— What to produce —
Where a line of the records holds the string "setshaderparam", copy that line.

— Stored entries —

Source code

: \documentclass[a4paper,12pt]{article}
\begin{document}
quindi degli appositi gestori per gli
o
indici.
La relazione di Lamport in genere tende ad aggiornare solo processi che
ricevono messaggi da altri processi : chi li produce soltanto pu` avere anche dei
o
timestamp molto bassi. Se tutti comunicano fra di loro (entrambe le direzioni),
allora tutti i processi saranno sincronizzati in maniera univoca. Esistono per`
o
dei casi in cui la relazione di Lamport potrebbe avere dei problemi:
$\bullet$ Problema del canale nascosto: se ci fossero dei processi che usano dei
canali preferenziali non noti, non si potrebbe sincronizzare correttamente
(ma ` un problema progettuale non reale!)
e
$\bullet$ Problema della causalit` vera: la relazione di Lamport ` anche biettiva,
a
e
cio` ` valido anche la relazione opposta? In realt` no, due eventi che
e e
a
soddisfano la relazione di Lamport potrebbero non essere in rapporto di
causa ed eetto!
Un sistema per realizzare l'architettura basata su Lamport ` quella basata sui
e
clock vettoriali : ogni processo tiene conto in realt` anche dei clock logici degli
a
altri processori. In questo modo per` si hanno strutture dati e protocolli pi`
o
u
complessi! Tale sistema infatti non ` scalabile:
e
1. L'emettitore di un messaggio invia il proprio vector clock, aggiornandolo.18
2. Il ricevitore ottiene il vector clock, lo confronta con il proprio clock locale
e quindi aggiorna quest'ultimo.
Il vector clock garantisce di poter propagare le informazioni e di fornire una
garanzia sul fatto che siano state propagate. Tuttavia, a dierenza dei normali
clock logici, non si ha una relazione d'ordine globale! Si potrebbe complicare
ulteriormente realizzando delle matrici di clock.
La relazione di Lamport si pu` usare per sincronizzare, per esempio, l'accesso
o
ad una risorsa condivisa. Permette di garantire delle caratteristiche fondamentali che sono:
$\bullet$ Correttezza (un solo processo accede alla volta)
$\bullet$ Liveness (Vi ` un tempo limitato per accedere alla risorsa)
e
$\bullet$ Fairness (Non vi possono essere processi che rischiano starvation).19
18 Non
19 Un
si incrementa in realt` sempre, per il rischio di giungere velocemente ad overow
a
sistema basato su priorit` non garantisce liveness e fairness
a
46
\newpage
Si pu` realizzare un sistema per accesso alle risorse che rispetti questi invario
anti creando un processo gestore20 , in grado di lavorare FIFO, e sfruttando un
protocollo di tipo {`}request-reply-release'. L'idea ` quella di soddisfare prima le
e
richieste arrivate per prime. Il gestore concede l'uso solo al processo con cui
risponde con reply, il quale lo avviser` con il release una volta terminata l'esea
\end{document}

...

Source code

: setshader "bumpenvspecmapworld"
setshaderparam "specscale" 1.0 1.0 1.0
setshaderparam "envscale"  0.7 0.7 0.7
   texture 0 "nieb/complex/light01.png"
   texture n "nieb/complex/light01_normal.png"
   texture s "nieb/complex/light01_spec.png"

==

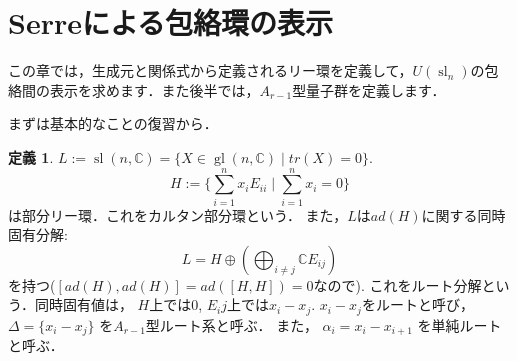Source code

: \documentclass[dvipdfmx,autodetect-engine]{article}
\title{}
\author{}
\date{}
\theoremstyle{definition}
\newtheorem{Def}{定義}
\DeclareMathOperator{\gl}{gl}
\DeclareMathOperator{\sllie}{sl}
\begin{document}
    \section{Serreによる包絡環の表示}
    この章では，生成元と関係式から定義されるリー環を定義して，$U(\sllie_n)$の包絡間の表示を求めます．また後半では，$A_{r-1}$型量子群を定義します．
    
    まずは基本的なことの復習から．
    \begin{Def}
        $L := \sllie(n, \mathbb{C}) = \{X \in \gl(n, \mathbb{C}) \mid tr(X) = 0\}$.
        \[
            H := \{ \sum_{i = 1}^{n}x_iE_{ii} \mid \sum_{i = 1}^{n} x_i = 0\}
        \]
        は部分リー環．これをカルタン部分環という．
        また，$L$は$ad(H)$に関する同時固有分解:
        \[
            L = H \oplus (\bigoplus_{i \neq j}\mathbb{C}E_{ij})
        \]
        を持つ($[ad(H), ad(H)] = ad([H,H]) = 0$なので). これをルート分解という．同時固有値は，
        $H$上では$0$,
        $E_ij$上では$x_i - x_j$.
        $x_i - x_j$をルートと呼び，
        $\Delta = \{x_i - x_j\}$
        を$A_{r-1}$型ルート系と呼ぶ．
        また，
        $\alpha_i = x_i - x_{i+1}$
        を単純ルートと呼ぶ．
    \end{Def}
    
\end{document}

— Task result —
setshaderparam "specscale" 1.0 1.0 1.0
setshaderparam "envscale"  0.7 0.7 0.7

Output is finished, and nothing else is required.